My shipmates from the U.S. Naval Academy class of 2018 are starting to hit the fleet. The SWOs have completed Basic Division Officers Course and maybe even a deployment. Aviators are in the middle of flight school, about to learn their platform assignments. Submariners are in the middle of their studies in Charleston, and most of the Marines have completed their toils in Quantico. Yet they arrived at these places having learned next to nothing about modern naval warfare from their Naval Academy educations.
Most of the class successfully completed the Naval Academy program without giving any structured thought to what happens if they encounter a hostile ship, submarine, or aircraft that is trying to kill them. The Naval Academy does not teach warfighting, but—in an era of renewed great power competition—it should. Midshipmen should leave the Naval Academy with a basic appreciation of what it looks like if the United States must fight on the seas or from the sea. They should understand how the various elements of the Navy–Marine Corps team work together to win our nation’s wars. The class of 2018 eventually will learn tactical prowess in their training pipelines, but devoting no thought to naval warfighting during the formative years in Annapolis seems like a lost opportunity at best and a disservice at worst.

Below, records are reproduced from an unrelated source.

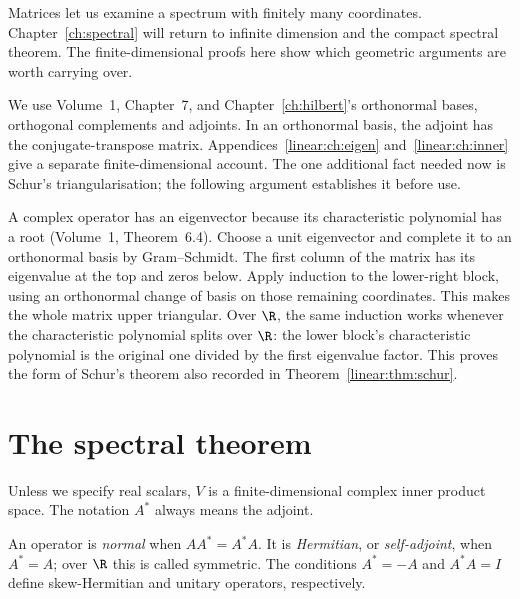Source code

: Matrices let us examine a spectrum with finitely many coordinates. Chapter~\ref{ch:spectral} will return to infinite dimension and the compact spectral theorem. The finite-dimensional proofs here show which geometric arguments are worth carrying over.

\begin{reminder}
We use Volume~1, Chapter~7, and Chapter~\ref{ch:hilbert}'s orthonormal bases, orthogonal complements and adjoints. In an orthonormal basis, the adjoint has the conjugate-transpose matrix. Appendices~\ref{linear:ch:eigen} and~\ref{linear:ch:inner} give a separate finite-dimensional account. The one additional fact needed now is Schur's triangularisation; the following argument establishes it before use.
\end{reminder}

A complex operator has an eigenvector because its characteristic polynomial has a root (Volume~1, Theorem~6.4). Choose a unit eigenvector and complete it to an orthonormal basis by Gram--Schmidt. The first column of the matrix has its eigenvalue at the top and zeros below. Apply induction to the lower-right block, using an orthonormal change of basis on those remaining coordinates. This makes the whole matrix upper triangular. Over $\R$, the same induction works whenever the characteristic polynomial splits over $\R$: the lower block's characteristic polynomial is the original one divided by the first eigenvalue factor. This proves the form of Schur's theorem also recorded in Theorem~\ref{linear:thm:schur}.

\section{The spectral theorem}

Unless we specify real scalars, $V$ is a finite-dimensional complex inner product space. The notation $A^*$ always means the adjoint.

\begin{definition}\label{linear:def:normal}
An operator is \emph{normal} when $AA^*=A^*A$. It is \emph{Hermitian}, or \emph{self-adjoint}, when $A^*=A$; over $\R$ this is called symmetric. The conditions $A^*=-A$ and $A^*A=I$ define skew-Hermitian and unitary operators, respectively.
\end{definition}

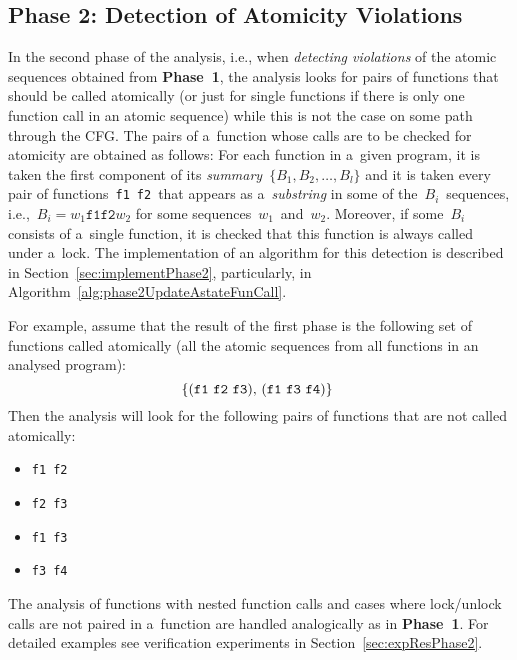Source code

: \subsection{Phase 2: Detection of Atomicity Violations}
\label{sec:designPhase2}

In the second phase of the analysis, i.e., when \emph{detecting
violations} of the atomic sequences obtained from \textbf{Phase~1}, the
analysis looks for pairs of functions that should be called atomically
(or just for single functions if there is only one function call in an
atomic sequence) while this is not the case on some path through the CFG.
The pairs of a~function whose calls are to be checked for atomicity are
obtained as follows: For each function in a~given program, it is taken
the first component of its \emph{summary}~$ \{B_1, B_2, \ldots, B_l\} $
and it is taken every pair of functions~\texttt{f1}~\texttt{f2}~that
appears as a~\emph{substring} in some of the~$ B_i $~sequences,
i.e.,~$ B_i = w_1\mathtt{f1f2}w_2 $ for some sequences~$ w_1 $~and~$ w_2 $.
Moreover, if some~$ B_i $ consists of a~single function, it is checked
that this function is always called under a~lock. The implementation of
an algorithm for this detection is described in
Section~\ref{sec:implementPhase2}, particularly, in
Algorithm~\ref{alg:phase2UpdateAstateFunCall}.

\begin{example}
    For example, assume that the result of the first phase is the following
    set of functions called atomically (all the atomic sequences from
    all functions in an analysed program):
    $$
        \text{%
            \{(\texttt{f1}~\texttt{f2}~\texttt{f3}),
            (\texttt{f1}~\texttt{f3}~\texttt{f4})\}
        }
    $$
    Then the analysis will look
    for the following pairs of functions that are not called atomically:
    \begin{itemize}
        \item \texttt{f1}~\texttt{f2}
        \item \texttt{f2}~\texttt{f3}
        \item \texttt{f1}~\texttt{f3}
        \item \texttt{f3}~\texttt{f4}
    \end{itemize}
\end{example}

The analysis of functions with nested function calls and cases where
lock/unlock calls are not paired in a~function are handled analogically
as in \textbf{Phase~1}. For detailed examples see verification experiments
in Section~\ref{sec:expResPhase2}.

The academic program is robust. The class of 2018 prepared for the highly technical nature of their profession in mandatory science and engineering classes. It prepared to think critically in humanities and leadership courses. It learned the basics of maritime skill in navigation and tested its mettle in leadership within Bancroft Hall. Yet, this was never synthesized into an understanding of what all this might mean in combat.

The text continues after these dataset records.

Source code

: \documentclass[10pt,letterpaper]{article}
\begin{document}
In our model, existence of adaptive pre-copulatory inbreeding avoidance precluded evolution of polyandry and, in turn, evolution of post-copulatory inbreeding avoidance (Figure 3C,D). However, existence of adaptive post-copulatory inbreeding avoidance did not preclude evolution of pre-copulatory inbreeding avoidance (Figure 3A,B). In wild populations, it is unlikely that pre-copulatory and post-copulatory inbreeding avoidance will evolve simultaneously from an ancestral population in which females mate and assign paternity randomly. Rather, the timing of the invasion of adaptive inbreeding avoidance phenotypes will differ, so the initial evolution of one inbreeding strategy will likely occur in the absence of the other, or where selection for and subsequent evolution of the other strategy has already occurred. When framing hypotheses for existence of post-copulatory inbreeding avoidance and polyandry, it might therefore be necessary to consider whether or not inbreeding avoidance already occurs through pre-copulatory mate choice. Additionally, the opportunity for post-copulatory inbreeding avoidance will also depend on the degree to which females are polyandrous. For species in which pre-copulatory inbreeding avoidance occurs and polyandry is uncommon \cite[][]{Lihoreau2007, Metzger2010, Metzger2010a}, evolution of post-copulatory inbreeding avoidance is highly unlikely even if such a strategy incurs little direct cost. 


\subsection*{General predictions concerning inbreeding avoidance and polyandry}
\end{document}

No other profession trains like this. Of course, while doctors and lawyers will tell you the best way to learn their craft is to stand in front of an actual jury or hold the scalpel in an operating room, classroom professional education specifically prepared them to do so. Some might say that a budding naval officer has a responsibility to learn about warfighting on his or her own—that a midshipman should read about this on his or her own time. But to relegate the central function of our military profession to an extracurricular activity or a reading hobby is not the right answer.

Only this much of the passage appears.